Example 2 Binding Experiments Known β-amyloid binding protein and β-amyloid peptide binding of VEGF were determined with a surface plasmon resonance spectrometer. Aβ _1-40 , Aβ _1-42 , and Aβ _40-1 (BACHEM, Bubendorf, Switzerland) were immobilized on a CM5 sensor chip with an amine coupling kit. α2-macroglobulin, α1-antichymotrypsin, serum amyloid P component, apolipoprotein E4 and VEGF ₁₆₅ (100 nM) were bound to β-amyloid immobilized at a flow rate of 10 μl / min, and the sensorgram was measured in real time.

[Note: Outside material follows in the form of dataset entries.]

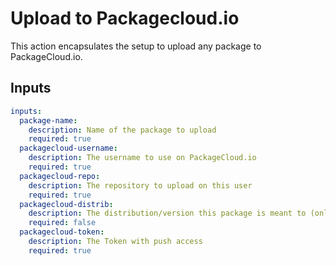 # Upload to Packagecloud.io

This action encapsulates the setup to upload any package to PackageCloud.io.


## Inputs
```yaml
inputs:
  package-name:
    description: Name of the package to upload
    required: true
  packagecloud-username:
    description: The username to use on PackageCloud.io
    required: true
  packagecloud-repo:
    description: The repository to upload on this user
    required: true
  packagecloud-distrib:
    description: The distribution/version this package is meant to (only for certain package types)
    required: false
  packagecloud-token:
    description: The Token with push access
    required: true
```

To determine binding affinity, microtiter wells were coated with 0.5 μM β-amyloid peptide (100 μl) and the excess was bound with binding buffer (0.1% BSA in M199 / 25 mM HEPES / NaOH, pH 7. Binding was analyzed by blocking with 4) and adding 50 pM ¹²⁵ I-VEGF (Amersham Pharmacia Biotech, Buckinghamshire, England) alone or in the presence of unlabeled VEGF in various concentrations.

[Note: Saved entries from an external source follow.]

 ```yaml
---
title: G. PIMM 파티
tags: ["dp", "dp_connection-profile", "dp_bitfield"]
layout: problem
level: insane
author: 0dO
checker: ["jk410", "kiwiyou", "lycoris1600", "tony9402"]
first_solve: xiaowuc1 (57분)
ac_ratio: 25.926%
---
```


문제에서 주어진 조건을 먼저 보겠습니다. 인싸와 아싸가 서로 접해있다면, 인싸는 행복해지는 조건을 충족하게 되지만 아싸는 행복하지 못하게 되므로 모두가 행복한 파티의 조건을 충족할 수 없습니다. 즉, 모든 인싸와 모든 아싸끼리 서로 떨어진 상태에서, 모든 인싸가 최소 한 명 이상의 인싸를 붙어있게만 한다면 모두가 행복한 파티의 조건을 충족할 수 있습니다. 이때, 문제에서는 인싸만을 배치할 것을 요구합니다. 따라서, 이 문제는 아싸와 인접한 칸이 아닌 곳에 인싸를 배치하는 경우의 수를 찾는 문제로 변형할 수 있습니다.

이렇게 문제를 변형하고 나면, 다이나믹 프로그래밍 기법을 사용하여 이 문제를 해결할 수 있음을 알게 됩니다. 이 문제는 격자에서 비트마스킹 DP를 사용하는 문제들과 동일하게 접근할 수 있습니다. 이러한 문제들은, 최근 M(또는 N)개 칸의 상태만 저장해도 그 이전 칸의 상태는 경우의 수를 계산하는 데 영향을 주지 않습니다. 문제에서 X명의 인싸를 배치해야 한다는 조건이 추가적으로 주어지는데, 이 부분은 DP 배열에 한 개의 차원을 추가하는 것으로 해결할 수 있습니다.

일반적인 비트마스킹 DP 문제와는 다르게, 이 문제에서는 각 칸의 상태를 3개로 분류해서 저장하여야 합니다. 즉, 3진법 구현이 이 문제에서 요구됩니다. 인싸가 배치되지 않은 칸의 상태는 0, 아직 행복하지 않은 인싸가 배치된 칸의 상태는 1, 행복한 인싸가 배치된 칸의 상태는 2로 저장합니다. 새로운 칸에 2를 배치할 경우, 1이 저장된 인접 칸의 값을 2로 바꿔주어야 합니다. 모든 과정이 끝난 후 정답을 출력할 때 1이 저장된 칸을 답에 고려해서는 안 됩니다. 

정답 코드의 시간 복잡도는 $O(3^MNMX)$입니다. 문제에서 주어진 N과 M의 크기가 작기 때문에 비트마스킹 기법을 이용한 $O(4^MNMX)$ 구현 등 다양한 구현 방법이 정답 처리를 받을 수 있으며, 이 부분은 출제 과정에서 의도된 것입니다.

Example 3-Co-aggregation experiment β-amyloid _1-40 aggregation was confirmed by a partially revised method of a known method (Chang et al., Brain Res Brain Res Protoc 2000; 6 (1-2): 6-12) did. After β-amyloid _1-40 (100 μM) was incubated with 50 mM MES for 2 days with FITC-conjugated β-amyloid _1-40 (1 μM), the mixture was centrifuged and fluorescence in the pellet was measured. For co-aggregation of VEGF with β-amyloid, 100 μM β-amyloid _1-40 or β-amyloid _40-1 was mixed with ¹²⁵ I-VEGF ₁₆₅ (1 nM) and incubated at 37 ° C. for 2 days. The mixture was centrifuged and the radioactivity in the pellet was determined with a gamma-counter. To investigate the effect of VEGF on the aggregation rate of β-amyloid, β-amyloid _1-40 (50 mM of Ab _1-40 and 1 mM of FITC-Ab _1-40 ) alone or β-amyloid _1-40 and 1 μM The VEGF mixture was incubated at 37 ° C. and, after centrifugation, the aggregation range was determined by measuring the fluorescence in the pellet. For binding of VEGF to _{preaggregated} β-amyloid _1-40 , 50 μM fresh β-amyloid or 2 days pre-cultured β-amyloid was mixed with ¹²⁵ I-VEGF (1 nM) and immediately centrifuged. Radioactivity in the pellet was determined.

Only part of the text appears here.